**SUPPLIED MATERIAL**

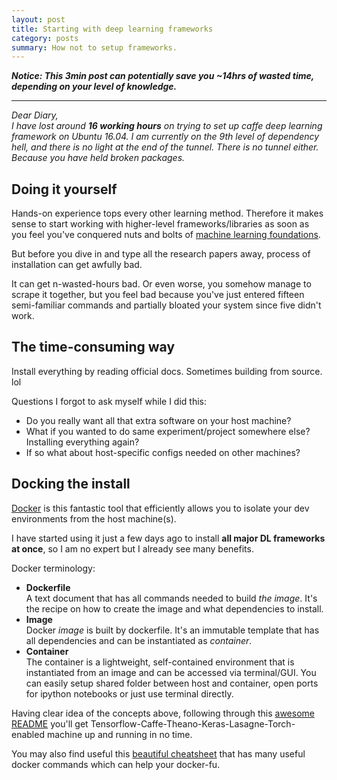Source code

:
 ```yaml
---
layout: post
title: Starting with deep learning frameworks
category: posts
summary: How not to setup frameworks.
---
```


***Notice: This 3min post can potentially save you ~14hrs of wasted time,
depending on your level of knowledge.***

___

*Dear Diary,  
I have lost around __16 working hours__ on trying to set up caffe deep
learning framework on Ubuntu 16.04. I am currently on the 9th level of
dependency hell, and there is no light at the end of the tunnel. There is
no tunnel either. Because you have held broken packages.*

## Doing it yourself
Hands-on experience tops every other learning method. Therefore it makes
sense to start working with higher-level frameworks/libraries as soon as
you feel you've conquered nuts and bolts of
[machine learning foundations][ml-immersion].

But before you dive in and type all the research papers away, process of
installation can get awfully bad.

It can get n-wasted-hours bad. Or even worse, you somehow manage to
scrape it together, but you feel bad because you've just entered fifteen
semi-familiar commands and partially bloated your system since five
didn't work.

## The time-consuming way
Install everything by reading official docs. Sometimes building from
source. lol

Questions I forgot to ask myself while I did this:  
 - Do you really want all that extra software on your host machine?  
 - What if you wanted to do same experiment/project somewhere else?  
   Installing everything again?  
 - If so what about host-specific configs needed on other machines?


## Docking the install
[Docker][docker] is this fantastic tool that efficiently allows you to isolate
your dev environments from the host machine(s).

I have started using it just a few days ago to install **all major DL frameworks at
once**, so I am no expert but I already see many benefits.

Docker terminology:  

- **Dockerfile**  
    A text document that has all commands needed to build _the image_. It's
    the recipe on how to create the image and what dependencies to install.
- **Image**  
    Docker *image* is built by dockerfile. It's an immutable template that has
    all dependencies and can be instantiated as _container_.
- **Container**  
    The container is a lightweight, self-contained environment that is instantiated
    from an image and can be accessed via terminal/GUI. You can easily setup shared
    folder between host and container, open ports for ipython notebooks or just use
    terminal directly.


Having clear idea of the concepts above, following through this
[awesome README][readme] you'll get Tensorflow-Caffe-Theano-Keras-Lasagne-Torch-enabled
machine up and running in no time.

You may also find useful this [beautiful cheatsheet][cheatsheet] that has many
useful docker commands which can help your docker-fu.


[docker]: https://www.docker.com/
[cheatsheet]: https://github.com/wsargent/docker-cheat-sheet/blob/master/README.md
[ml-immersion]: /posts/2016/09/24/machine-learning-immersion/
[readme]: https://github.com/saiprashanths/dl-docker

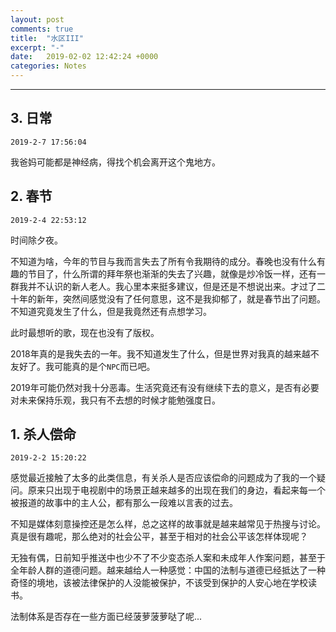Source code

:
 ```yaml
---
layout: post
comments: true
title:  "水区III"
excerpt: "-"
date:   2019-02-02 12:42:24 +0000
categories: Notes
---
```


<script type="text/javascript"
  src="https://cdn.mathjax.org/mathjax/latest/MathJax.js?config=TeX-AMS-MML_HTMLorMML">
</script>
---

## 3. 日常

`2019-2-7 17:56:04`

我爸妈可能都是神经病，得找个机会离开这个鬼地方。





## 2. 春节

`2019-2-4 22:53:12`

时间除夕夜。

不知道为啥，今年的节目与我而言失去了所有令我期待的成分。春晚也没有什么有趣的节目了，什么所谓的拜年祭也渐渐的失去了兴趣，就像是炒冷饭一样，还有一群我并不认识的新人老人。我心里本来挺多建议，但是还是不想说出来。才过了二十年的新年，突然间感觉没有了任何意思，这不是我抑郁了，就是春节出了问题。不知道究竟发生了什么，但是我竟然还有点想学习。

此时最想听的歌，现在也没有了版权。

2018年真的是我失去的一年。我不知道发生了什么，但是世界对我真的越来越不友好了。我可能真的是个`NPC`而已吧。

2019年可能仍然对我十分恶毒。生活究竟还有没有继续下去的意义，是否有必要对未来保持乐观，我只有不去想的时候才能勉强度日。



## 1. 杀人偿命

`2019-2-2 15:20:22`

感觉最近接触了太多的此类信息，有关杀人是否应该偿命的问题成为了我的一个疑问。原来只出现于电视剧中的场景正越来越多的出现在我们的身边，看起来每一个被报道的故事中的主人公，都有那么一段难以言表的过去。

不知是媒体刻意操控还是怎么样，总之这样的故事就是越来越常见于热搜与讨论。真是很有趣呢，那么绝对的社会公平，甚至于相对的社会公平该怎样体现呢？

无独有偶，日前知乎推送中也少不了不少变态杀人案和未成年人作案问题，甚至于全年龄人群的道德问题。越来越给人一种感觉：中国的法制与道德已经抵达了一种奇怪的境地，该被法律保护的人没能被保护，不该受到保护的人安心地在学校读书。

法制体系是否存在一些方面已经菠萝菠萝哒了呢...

**WHAT YOU NEED TO DO**
Reproduce exactly the entries above, limited to the lines from the one with "[machine learning foundations][ml-immersion]." through the one with "scrape it together, but", both included.

**RESPONSE AREA**
[machine learning foundations][ml-immersion].

But before you dive in and type all the research papers away, process of
installation can get awfully bad.

It can get n-wasted-hours bad. Or even worse, you somehow manage to
scrape it together, but you feel bad because you've just entered fifteen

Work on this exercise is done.